The average ratings for both vocabulary groups for each of the ten norming dimensions, as well as the correlations with the Katz et al. (1988) ratings, can be found in Table 5. For both the low- and high-vocabulary groups, we found significant correlations between the UIC ratings and Katz et al.’s ratings. Examination of the ratings in Table 5 gives the impression that the average ratings for most dimensions are slightly higher for the low-vocabulary than for the high-vocabulary group. To evaluate this possibility, we compared the average ratings, collapsed across the ten dimensions, for the low- and high-vocabulary participants (i.e., one data point per participant to represent the average rating across all ten dimensions). Average ratings were not significantly different between the vocabulary groups [t(998) = 0.14, n.s.].

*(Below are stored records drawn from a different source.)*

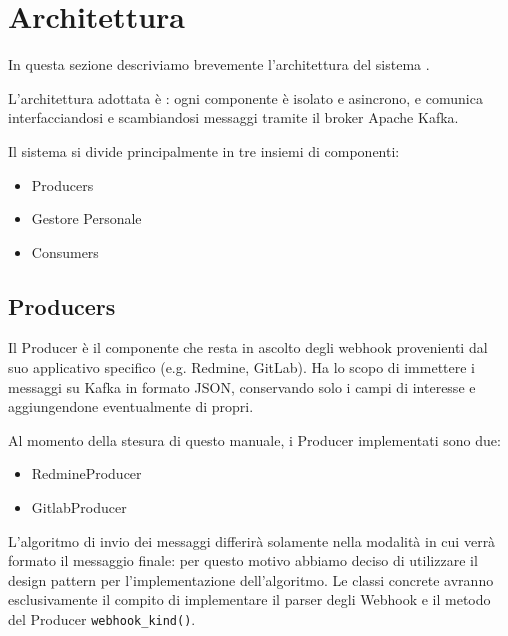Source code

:\section{Architettura}\label{Architettura}

In questa sezione descriviamo brevemente l'architettura del sistema \progetto.

L'architettura adottata è : ogni componente è isolato e asincrono,
e comunica interfacciandosi e scambiandosi messaggi tramite il broker Apache Kafka.

Il sistema si divide principalmente in tre insiemi di componenti:

\begin{itemize}
    \item Producers
    \item Gestore Personale
    \item Consumers
\end{itemize}

\subsection{Producers}
Il Producer è il componente che resta in ascolto degli webhook provenienti dal suo applicativo specifico (e.g. Redmine, GitLab).
Ha lo scopo di immettere i messaggi su Kafka in formato JSON, conservando solo i campi di interesse e aggiungendone eventualmente di propri.

Al momento della stesura di questo manuale, i Producer implementati sono due:
\begin{itemize}
    \item RedmineProducer
    \item GitlabProducer
\end{itemize}

L'algoritmo di invio dei messaggi differirà solamente nella modalità in cui verrà formato il messaggio finale: per questo motivo abbiamo deciso di utilizzare
il design pattern  per l'implementazione dell'algoritmo. Le classi concrete avranno esclusivamente il compito di implementare
il parser degli Webhook e il metodo del Producer \texttt{webhook\_kind()}.




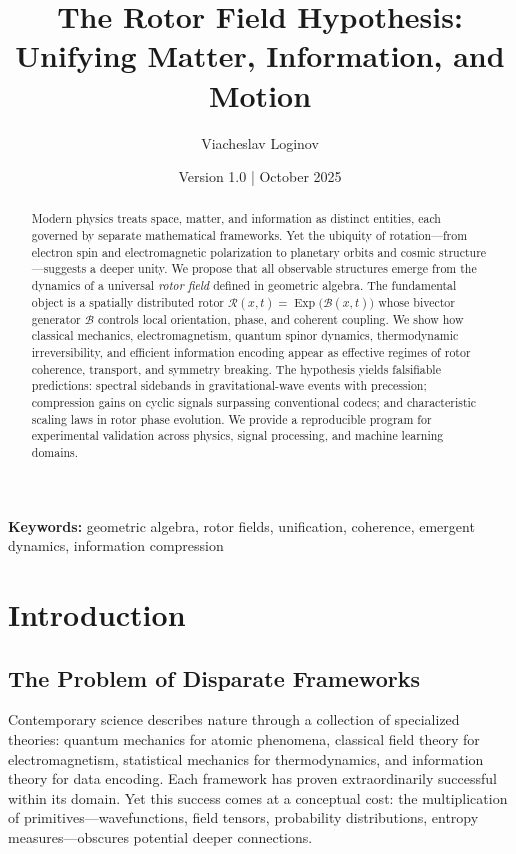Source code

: \documentclass[11pt,a4paper]{article}
\title{\textbf{The Rotor Field Hypothesis: Unifying Matter, Information, and Motion}}
\author[1]{Viacheslav Loginov}
\affil[1]{Kyiv, Ukraine\\ \texttt{barthez.slavik@gmail.com}}
\date{\small Version 1.0 \quad|\quad 10 October 2025}
\newcommand{\Exp}{\operatorname{Exp}}
\newcommand{\Rotor}{\mathcal{R}}
\newcommand{\Biv}{\mathcal{B}}
\theoremstyle{definition}
\theoremstyle{plain}
\theoremstyle{remark}
\begin{document}
\maketitle

\begin{abstract}
\noindent
Modern physics treats space, matter, and information as distinct entities, each governed by separate mathematical frameworks. Yet the ubiquity of rotation---from electron spin and electromagnetic polarization to planetary orbits and cosmic structure---suggests a deeper unity. We propose that all observable structures emerge from the dynamics of a universal \emph{rotor field} defined in geometric algebra. The fundamental object is a spatially distributed rotor $\Rotor(x,t)=\Exp\!\big(\Biv(x,t)\big)$ whose bivector generator $\Biv$ controls local orientation, phase, and coherent coupling. We show how classical mechanics, electromagnetism, quantum spinor dynamics, thermodynamic irreversibility, and efficient information encoding appear as effective regimes of rotor coherence, transport, and symmetry breaking. The hypothesis yields falsifiable predictions: spectral sidebands in gravitational-wave events with precession; compression gains on cyclic signals surpassing conventional codecs; and characteristic scaling laws in rotor phase evolution. We provide a reproducible program for experimental validation across physics, signal processing, and machine learning domains.
\end{abstract}

\noindent\textbf{Keywords:} geometric algebra, rotor fields, unification, coherence, emergent dynamics, information compression

\vspace{1em}

\section{Introduction}

\subsection{The Problem of Disparate Frameworks}

Contemporary science describes nature through a collection of specialized theories: quantum mechanics for atomic phenomena, classical field theory for electromagnetism, statistical mechanics for thermodynamics, and information theory for data encoding. Each framework has proven extraordinarily successful within its domain. Yet this success comes at a conceptual cost: the multiplication of primitives---wavefunctions, field tensors, probability distributions, entropy measures---obscures potential deeper connections.
\end{document}
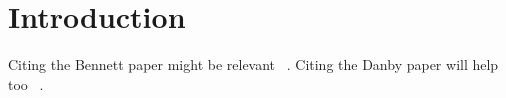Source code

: \section{Introduction}
\label{sec:Introduction}
Citing the Bennett paper might be relevant ~\cite{Bennett2006}.
Citing the Danby paper will help too ~\cite{Danby2001}.
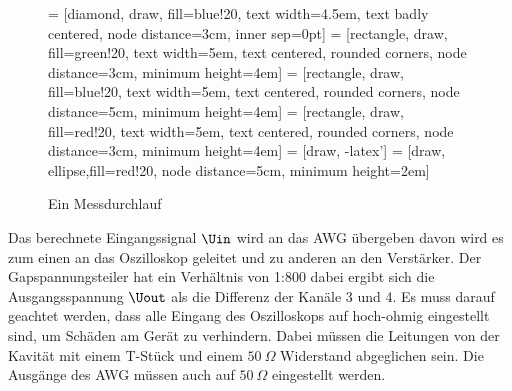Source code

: \documentclass[../Report.tex]{subfiles}
\begin{document}
\begin{figure}[H]
\centering

 = [diamond, draw, fill=blue!20, 
    text width=4.5em, text badly centered, node distance=3cm, inner sep=0pt]
 = [rectangle, draw, fill=green!20, 
    text width=5em, text centered, rounded corners, node distance=3cm, minimum height=4em]
 = [rectangle, draw, fill=blue!20, 
    text width=5em, text centered, rounded corners, node distance=5cm, minimum height=4em]
 = [rectangle, draw, fill=red!20, 
    text width=5em, text centered, rounded corners, node distance=3cm, minimum height=4em]
 = [draw, -latex']
 = [draw, ellipse,fill=red!20, node distance=5cm,
    minimum height=2em]
    
\caption{Ein Messdurchlauf}
  	\label{fig:Messung}
\end{figure}
Das berechnete Eingangssignal $\Uin$ wird an das AWG übergeben davon wird es zum einen an das Oszilloskop geleitet und zu anderen an den Verstärker. Der Gapspannungsteiler hat ein Verhältnis von 1:800 dabei ergibt sich die Ausgangsspannung $\Uout$ als die Differenz der Kanäle 3 und 4. Es muss darauf geachtet werden, dass alle Eingang des Oszilloskops auf hoch-ohmig eingestellt sind, um Schäden am Gerät zu verhindern. Dabei müssen die Leitungen von der Kavität mit einem T-Stück und einem $\SI{50}{\Omega}$ Widerstand abgeglichen sein. Die Ausgänge des AWG müssen auch auf $\SI{50}{\Omega}$ eingestellt werden.
\end{document}

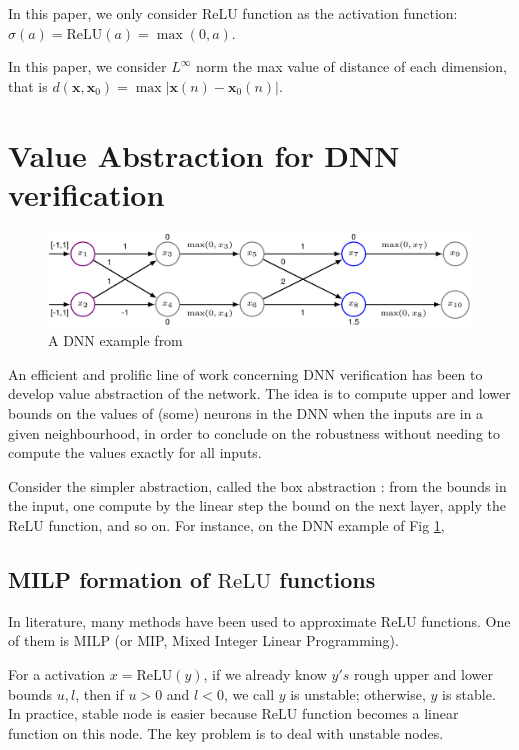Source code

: \documentclass{llncs}
\newcommand{\ReLU}{\mathrm{ReLU}}
\begin{document}
In this paper, we only consider $\ReLU$ function as the activation function: $\sigma(a)=\ReLU(a)=\max(0,a)$. 

In this paper, we consider $L^{\infty}$ norm the max value of distance of each dimension, that is $d(\boldsymbol{x},\boldsymbol{x}_0)=\max |\boldsymbol{x}(n)-\boldsymbol{x}_0(n)|$. 
\fi


\section{Value Abstraction for DNN verification}


\begin{figure}[t!]
	\centering
		\includegraphics[scale=0.4]{example.png}
	\caption{A DNN example from \cite{kneuron}}
	\label{fig1}
	\end{figure}
	

An efficient and prolific line of work concerning DNN verification has been to develop value abstraction of the network. The idea is to compute upper and lower bounds on the values of (some) neurons in the DNN when the inputs are in a given neighbourhood, in order to conclude on the robustness without needing to compute the values exactly for all inputs.

Consider the simpler abstraction, called the box abstraction \cite{deeppoly}: from the bounds in the input, one compute by the linear step the bound on the next layer, apply the ReLU function, and so on.
For instance, on the DNN example of Fig \ref{fig1}, 


\subsection{MILP formation of $\ReLU$ functions}

In literature, many methods have been used to approximate $\ReLU$ functions. One of them is MILP (or MIP, Mixed Integer Linear Programming).

For a activation $x=\ReLU(y)$, if we already know $y's$ rough upper and lower bounds $u,l$, then if $u>0$ and $l<0$, we call $y$ is unstable; otherwise, $y$ is stable. In practice, stable node is easier because $\ReLU$ function becomes a linear function on this node. The key problem is to deal with unstable nodes.
\end{document}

Table 5 Average ratings (maximum = 7, with standard deviations in parentheses) for low- and high-vocabulary UIC students, and correlations between the Katz et al. (1988) and UIC ratings based on vocabulary score

Full size table

Most importantly, the correlations between each vocabulary group and the Katz et al. (1988) ratings were large and statistically significant for every dimension. Participants in the low-vocabulary group appear to have smaller correlations than the high-vocabulary group for nearly every dimension, but the average correlation across the ten dimensions was not statistically lower for the low-vocabulary group, t(18) = –1.6, n.s. In essence, vocabulary knowledge did not significantly affect the magnitude of the UIC ratings or the correlations with the Katz et al. ratings.

Language history

Participants were split into three groups based on their responses on the language history questionnaire. Group 1 consisted of native English speakers who were nonproficient bilinguals (n = 30). Most of these individuals had some experience with a second language, usually from learning it in a classroom, but did not consider themselves proficient in speaking, understanding, or reading the language. Only four individuals in Group 1 considered themselves purely monolingual, with no experience learning a foreign language. Group 2 consisted of native English speakers who were proficient bilinguals (n = 30). These individuals reported themselves as having first learned English, but they were also capable of proficiently speaking a second language (usually learned at an early age). The second language was often learned in a school setting as well as at home. Group 3 consisted of nonnative English speakers who were proficient bilinguals (n = 30). The individuals were proficient in English and in another language that had been learned prior to acquiring English, which was typically their native language. The second language was often learned in a school setting as well as at home.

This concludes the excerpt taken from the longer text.